### DESCRIPTION OF THE TASK
Find the line in the entries below that contains "- block-2 (node-5, node-6): offerslots = 2". Repeat it exactly, and every line after it through the line that contains "Among the candidate".

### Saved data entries
☆ ☆ ☆ ☆ ☆

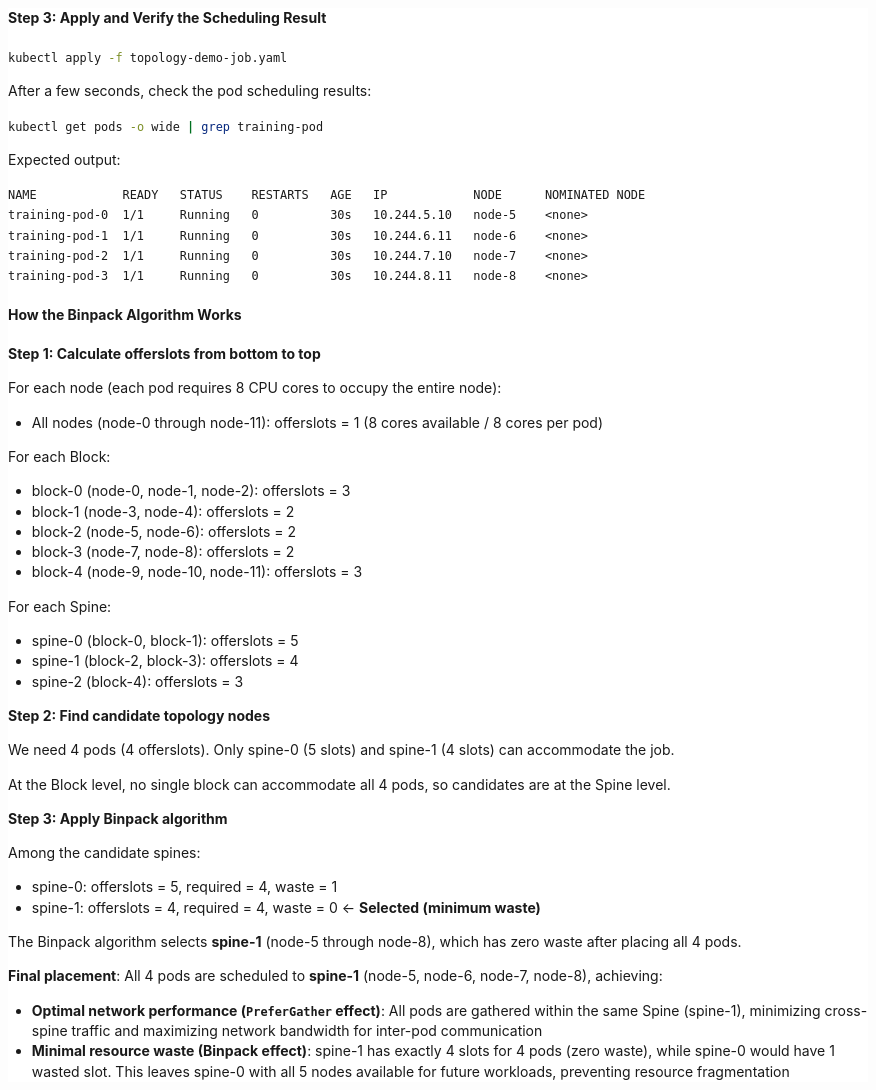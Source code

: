 #### Step 3: Apply and Verify the Scheduling Result

```bash
kubectl apply -f topology-demo-job.yaml
```

After a few seconds, check the pod scheduling results:

```bash
kubectl get pods -o wide | grep training-pod
```

Expected output:

```
NAME            READY   STATUS    RESTARTS   AGE   IP            NODE      NOMINATED NODE
training-pod-0  1/1     Running   0          30s   10.244.5.10   node-5    <none>
training-pod-1  1/1     Running   0          30s   10.244.6.11   node-6    <none>
training-pod-2  1/1     Running   0          30s   10.244.7.10   node-7    <none>
training-pod-3  1/1     Running   0          30s   10.244.8.11   node-8    <none>
```

#### How the Binpack Algorithm Works

**Step 1: Calculate offerslots from bottom to top**

For each node (each pod requires 8 CPU cores to occupy the entire node):
- All nodes (node-0 through node-11): offerslots = 1 (8 cores available / 8 cores per pod)

For each Block:
- block-0 (node-0, node-1, node-2): offerslots = 3
- block-1 (node-3, node-4): offerslots = 2
- block-2 (node-5, node-6): offerslots = 2
- block-3 (node-7, node-8): offerslots = 2
- block-4 (node-9, node-10, node-11): offerslots = 3

For each Spine:
- spine-0 (block-0, block-1): offerslots = 5
- spine-1 (block-2, block-3): offerslots = 4
- spine-2 (block-4): offerslots = 3

**Step 2: Find candidate topology nodes**

We need 4 pods (4 offerslots). Only spine-0 (5 slots) and spine-1 (4 slots) can accommodate the job.

At the Block level, no single block can accommodate all 4 pods, so candidates are at the Spine level.

**Step 3: Apply Binpack algorithm**

Among the candidate spines:
- spine-0: offerslots = 5, required = 4, waste = 1
- spine-1: offerslots = 4, required = 4, waste = 0  ← **Selected (minimum waste)**

The Binpack algorithm selects **spine-1** (node-5 through node-8), which has zero waste after placing all 4 pods.

**Final placement**: All 4 pods are scheduled to **spine-1** (node-5, node-6, node-7, node-8), achieving:
- **Optimal network performance (`PreferGather` effect)**: All pods are gathered within the same Spine (spine-1), minimizing cross-spine traffic and maximizing network bandwidth for inter-pod communication
- **Minimal resource waste (Binpack effect)**: spine-1 has exactly 4 slots for 4 pods (zero waste), while spine-0 would have 1 wasted slot. This leaves spine-0 with all 5 nodes available for future workloads, preventing resource fragmentation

☆ ☆ ☆ ☆ ☆

### OUTPUT FOR THIS EXERCISE
- block-2 (node-5, node-6): offerslots = 2
- block-3 (node-7, node-8): offerslots = 2
- block-4 (node-9, node-10, node-11): offerslots = 3

For each Spine:
- spine-0 (block-0, block-1): offerslots = 5
- spine-1 (block-2, block-3): offerslots = 4
- spine-2 (block-4): offerslots = 3

**Step 2: Find candidate topology nodes**

We need 4 pods (4 offerslots). Only spine-0 (5 slots) and spine-1 (4 slots) can accommodate the job.

At the Block level, no single block can accommodate all 4 pods, so candidates are at the Spine level.

**Step 3: Apply Binpack algorithm**

Among the candidate spines:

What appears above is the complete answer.